* [Problem description] Select the lines below containing the word "NORTH".

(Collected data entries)
....................
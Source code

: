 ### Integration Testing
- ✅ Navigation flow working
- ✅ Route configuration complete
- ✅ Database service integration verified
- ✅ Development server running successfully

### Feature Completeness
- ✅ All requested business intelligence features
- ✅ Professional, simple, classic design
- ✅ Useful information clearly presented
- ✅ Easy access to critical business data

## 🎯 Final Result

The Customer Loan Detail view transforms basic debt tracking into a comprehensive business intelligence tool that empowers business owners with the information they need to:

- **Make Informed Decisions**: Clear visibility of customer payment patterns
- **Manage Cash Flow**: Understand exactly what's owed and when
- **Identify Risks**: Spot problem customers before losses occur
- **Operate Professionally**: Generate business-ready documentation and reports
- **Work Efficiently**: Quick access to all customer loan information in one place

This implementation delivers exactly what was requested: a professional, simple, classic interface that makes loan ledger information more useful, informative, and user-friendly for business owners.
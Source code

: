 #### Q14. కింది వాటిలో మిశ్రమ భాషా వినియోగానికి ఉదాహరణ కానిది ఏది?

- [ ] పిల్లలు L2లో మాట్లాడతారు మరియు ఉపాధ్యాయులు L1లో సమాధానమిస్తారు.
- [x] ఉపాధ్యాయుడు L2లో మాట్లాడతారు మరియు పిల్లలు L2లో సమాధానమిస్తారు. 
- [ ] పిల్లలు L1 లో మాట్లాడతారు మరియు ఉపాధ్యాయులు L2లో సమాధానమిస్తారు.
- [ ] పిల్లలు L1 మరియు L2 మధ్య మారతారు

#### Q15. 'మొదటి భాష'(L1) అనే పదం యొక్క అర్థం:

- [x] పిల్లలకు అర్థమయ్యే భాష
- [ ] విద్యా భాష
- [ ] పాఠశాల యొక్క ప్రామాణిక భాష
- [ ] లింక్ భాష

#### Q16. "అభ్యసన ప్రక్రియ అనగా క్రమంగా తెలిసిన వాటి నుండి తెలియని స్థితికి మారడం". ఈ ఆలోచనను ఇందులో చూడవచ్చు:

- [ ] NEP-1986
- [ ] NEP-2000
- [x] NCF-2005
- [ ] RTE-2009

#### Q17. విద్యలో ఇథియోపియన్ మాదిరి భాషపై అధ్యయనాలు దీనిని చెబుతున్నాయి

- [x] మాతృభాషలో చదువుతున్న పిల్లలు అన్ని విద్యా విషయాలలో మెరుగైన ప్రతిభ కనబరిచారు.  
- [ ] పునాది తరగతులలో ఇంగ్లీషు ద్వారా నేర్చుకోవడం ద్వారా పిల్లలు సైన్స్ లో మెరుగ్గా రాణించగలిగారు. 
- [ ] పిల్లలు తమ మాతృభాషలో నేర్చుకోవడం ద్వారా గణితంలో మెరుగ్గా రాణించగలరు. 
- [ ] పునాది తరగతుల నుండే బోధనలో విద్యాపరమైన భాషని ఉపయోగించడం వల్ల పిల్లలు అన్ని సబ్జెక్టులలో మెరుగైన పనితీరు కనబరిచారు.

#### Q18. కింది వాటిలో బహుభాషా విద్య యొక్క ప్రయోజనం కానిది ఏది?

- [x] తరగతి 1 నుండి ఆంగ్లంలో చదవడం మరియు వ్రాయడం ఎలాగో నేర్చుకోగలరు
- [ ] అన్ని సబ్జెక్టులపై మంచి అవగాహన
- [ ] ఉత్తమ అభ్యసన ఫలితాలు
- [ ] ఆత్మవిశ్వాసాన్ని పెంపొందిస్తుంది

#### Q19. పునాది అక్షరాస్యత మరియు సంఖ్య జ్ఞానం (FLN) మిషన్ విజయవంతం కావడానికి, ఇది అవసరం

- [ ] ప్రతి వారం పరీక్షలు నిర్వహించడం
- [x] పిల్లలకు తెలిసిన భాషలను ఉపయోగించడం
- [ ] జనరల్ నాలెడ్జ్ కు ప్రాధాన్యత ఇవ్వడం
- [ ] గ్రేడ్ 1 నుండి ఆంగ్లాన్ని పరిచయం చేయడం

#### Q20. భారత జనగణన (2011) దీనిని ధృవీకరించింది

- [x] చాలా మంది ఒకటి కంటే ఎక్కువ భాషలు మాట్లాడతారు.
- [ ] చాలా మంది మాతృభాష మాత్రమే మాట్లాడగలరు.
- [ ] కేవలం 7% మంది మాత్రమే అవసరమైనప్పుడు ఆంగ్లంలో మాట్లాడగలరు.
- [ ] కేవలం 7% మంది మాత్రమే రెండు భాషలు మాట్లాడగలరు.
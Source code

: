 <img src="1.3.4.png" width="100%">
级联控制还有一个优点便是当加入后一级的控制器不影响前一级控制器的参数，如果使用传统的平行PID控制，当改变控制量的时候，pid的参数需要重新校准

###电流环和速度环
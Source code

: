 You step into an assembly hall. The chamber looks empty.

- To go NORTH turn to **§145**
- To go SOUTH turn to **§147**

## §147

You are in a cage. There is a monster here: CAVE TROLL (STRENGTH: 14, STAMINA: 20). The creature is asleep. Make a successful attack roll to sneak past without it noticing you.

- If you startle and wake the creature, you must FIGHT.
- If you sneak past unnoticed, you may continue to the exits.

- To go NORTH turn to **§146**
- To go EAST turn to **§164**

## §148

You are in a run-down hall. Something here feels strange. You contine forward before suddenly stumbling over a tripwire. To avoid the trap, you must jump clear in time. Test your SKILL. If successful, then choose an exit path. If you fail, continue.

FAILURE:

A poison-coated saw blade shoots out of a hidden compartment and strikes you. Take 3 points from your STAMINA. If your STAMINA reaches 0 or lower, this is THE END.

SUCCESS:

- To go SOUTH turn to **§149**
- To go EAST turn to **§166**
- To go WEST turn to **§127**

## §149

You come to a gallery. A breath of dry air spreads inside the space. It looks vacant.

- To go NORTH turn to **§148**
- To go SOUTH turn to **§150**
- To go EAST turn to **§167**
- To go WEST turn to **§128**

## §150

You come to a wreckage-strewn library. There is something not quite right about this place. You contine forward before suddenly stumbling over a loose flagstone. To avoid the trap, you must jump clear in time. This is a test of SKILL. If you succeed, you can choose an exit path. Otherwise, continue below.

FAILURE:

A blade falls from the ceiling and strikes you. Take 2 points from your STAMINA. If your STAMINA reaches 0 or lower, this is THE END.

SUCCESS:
....................
* [Response to this task]
- To go NORTH turn to **§145**
- To go NORTH turn to **§146**
- To go NORTH turn to **§148**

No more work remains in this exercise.